EXERCISE DIRECTIONS: Pick every line out of the entries below that has the string "razão", and copy it.
--- RECORDS SHOWN Enclosed Below ---
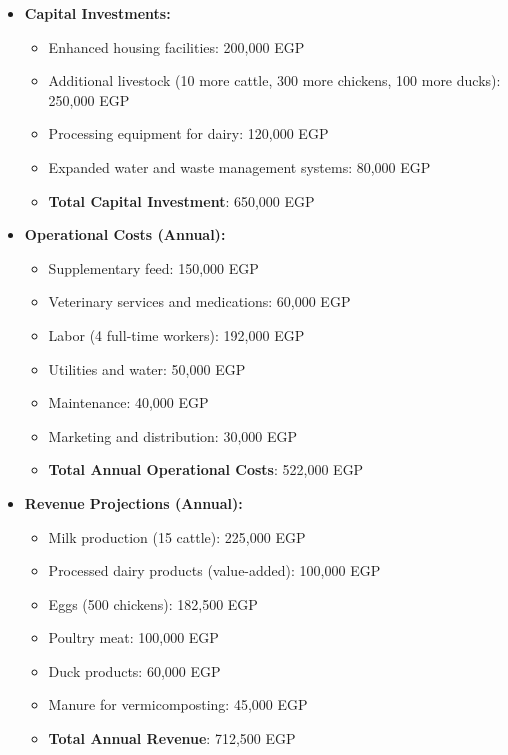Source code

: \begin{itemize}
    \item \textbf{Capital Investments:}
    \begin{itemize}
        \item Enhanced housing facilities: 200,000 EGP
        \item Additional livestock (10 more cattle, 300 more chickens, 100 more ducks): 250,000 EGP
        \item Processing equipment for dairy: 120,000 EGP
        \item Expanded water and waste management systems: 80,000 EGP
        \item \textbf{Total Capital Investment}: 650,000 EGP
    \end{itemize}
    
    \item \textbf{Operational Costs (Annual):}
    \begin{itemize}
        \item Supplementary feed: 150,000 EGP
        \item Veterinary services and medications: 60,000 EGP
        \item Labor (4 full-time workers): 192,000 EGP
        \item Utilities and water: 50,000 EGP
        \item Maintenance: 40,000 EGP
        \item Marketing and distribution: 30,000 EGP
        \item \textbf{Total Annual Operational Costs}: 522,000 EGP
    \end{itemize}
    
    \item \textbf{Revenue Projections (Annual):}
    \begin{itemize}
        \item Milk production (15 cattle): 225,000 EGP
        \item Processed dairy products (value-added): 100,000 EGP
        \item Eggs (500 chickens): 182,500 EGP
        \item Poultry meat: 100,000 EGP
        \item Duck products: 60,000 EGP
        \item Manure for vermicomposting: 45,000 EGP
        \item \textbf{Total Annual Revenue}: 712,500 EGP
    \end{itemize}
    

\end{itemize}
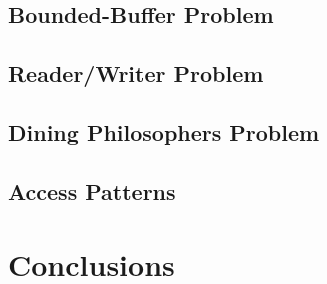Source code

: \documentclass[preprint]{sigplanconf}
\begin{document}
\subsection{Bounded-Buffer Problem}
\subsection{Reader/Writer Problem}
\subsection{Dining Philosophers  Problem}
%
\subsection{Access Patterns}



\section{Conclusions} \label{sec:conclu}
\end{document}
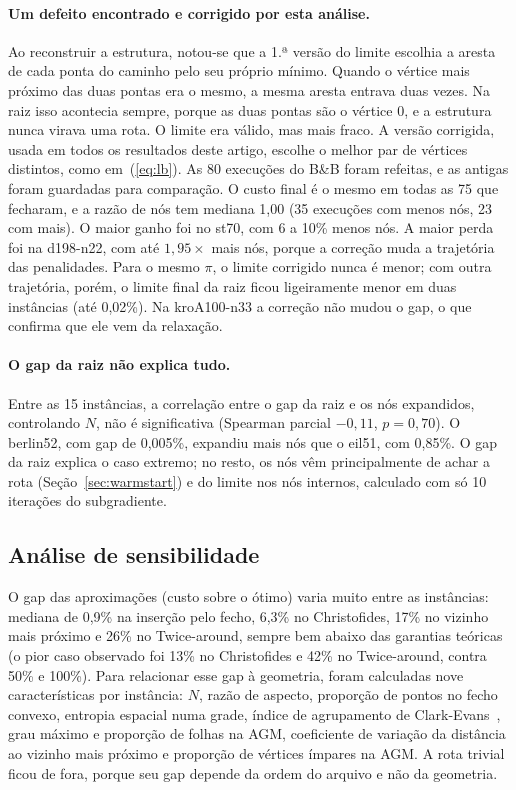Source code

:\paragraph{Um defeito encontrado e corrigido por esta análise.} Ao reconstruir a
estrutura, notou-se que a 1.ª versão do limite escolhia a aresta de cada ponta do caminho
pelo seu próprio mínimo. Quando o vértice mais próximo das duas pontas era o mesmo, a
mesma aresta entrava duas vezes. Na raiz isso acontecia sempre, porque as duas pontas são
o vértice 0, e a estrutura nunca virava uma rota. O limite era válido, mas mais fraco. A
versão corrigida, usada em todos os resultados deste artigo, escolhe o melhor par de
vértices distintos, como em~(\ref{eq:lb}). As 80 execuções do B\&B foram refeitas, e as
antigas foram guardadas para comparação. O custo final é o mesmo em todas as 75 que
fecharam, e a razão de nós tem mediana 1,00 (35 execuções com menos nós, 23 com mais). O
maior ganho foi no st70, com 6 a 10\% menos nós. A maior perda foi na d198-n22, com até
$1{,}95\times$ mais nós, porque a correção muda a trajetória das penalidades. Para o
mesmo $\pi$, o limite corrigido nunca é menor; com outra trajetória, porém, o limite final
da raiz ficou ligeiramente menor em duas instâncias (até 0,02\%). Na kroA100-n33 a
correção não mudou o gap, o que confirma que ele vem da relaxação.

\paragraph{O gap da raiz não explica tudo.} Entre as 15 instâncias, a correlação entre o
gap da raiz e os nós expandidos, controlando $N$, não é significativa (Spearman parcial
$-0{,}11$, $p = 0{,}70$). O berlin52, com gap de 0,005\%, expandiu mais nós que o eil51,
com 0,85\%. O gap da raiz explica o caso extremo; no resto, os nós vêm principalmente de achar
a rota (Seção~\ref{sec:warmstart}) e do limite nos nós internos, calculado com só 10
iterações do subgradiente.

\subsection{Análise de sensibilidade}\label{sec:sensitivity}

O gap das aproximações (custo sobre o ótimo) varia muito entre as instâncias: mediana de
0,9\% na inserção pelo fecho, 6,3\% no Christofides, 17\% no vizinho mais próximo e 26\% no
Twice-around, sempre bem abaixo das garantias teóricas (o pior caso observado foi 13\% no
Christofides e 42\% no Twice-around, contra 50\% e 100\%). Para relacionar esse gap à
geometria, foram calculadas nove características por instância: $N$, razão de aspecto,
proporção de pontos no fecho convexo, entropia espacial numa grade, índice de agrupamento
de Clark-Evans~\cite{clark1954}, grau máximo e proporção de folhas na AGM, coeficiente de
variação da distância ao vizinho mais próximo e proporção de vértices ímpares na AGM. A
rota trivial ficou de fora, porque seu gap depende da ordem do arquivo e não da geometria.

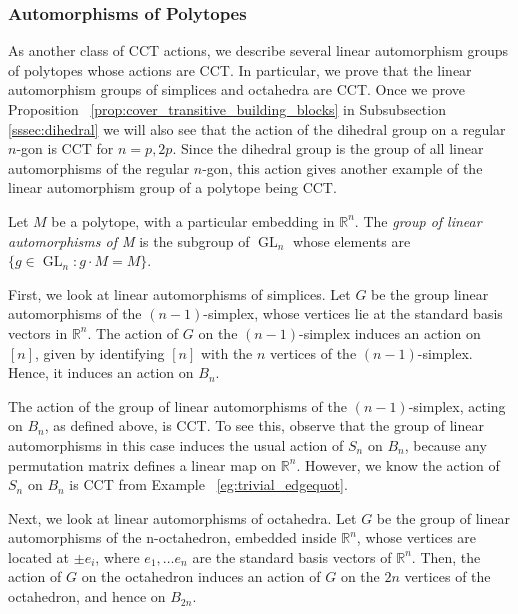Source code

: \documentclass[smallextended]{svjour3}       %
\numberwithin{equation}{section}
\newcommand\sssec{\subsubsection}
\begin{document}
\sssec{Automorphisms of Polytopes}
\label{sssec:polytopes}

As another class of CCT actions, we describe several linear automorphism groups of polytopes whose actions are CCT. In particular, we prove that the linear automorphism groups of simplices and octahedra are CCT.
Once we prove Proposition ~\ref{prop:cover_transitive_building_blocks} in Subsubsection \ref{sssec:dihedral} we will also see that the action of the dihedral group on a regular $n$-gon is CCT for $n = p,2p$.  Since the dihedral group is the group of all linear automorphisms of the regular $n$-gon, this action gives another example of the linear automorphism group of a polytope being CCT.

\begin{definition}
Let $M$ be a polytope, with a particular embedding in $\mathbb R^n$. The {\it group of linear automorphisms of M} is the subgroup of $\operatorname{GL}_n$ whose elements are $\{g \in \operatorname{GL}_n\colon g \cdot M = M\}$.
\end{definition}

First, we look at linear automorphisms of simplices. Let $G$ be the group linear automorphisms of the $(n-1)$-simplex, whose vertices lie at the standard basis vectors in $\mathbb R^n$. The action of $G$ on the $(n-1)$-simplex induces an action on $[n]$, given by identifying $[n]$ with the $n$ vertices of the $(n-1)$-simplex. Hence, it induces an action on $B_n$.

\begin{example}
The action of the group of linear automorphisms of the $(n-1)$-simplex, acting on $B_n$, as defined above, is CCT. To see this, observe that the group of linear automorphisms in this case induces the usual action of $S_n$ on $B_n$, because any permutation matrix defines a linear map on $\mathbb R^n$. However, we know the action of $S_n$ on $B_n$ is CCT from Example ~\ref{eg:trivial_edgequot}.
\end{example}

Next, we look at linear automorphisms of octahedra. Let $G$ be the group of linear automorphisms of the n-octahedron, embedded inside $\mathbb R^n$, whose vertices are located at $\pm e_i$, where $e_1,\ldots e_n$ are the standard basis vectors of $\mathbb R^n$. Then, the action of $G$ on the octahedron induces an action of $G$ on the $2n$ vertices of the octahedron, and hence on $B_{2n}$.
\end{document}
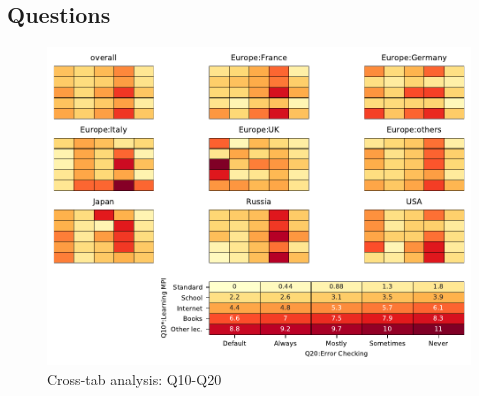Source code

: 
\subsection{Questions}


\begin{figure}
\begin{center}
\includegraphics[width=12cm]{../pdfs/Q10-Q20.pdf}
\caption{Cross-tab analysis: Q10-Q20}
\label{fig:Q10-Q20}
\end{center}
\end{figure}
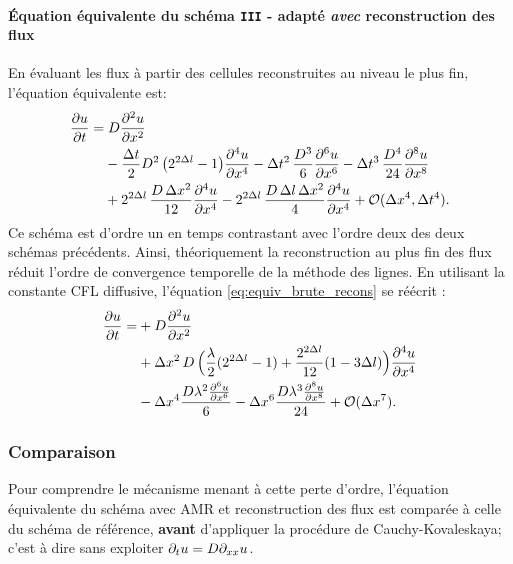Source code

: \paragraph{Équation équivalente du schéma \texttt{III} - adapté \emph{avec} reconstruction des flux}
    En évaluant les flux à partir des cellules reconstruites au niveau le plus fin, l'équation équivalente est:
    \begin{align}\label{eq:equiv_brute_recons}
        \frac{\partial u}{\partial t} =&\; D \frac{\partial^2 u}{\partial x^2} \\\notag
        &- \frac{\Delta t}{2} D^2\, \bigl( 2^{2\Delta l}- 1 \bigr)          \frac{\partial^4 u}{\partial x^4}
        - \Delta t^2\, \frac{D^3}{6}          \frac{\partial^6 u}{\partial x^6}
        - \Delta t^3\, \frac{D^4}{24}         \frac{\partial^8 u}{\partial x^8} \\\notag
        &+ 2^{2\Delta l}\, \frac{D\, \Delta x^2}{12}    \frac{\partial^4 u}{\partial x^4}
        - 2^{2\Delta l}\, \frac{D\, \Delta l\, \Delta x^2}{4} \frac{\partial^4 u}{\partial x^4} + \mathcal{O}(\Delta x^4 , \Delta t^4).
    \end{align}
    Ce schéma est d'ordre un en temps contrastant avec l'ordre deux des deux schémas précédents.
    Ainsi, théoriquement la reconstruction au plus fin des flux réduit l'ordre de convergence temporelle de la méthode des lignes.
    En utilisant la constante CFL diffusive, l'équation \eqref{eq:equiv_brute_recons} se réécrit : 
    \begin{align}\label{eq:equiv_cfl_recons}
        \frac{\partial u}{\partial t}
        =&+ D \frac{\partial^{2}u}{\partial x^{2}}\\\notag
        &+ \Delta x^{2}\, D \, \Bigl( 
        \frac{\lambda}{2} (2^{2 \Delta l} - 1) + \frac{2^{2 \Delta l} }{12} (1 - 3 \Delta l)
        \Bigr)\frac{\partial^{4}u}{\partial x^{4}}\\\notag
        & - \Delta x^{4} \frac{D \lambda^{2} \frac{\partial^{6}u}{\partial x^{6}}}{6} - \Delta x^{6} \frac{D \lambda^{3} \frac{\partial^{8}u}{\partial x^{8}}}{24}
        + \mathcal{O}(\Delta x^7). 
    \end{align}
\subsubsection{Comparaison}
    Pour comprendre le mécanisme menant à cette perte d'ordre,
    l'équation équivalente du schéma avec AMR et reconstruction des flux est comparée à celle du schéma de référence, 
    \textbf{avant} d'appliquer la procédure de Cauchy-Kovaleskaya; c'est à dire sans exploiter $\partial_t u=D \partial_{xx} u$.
--- End of Enclosed RECORDS SHOWN ---
EXERCISE RESPONSE:
fecharam, e a razão de nós tem mediana 1,00 (35 execuções com menos nós, 23 com mais). O
geometria, foram calculadas nove características por instância: $N$, razão de aspecto,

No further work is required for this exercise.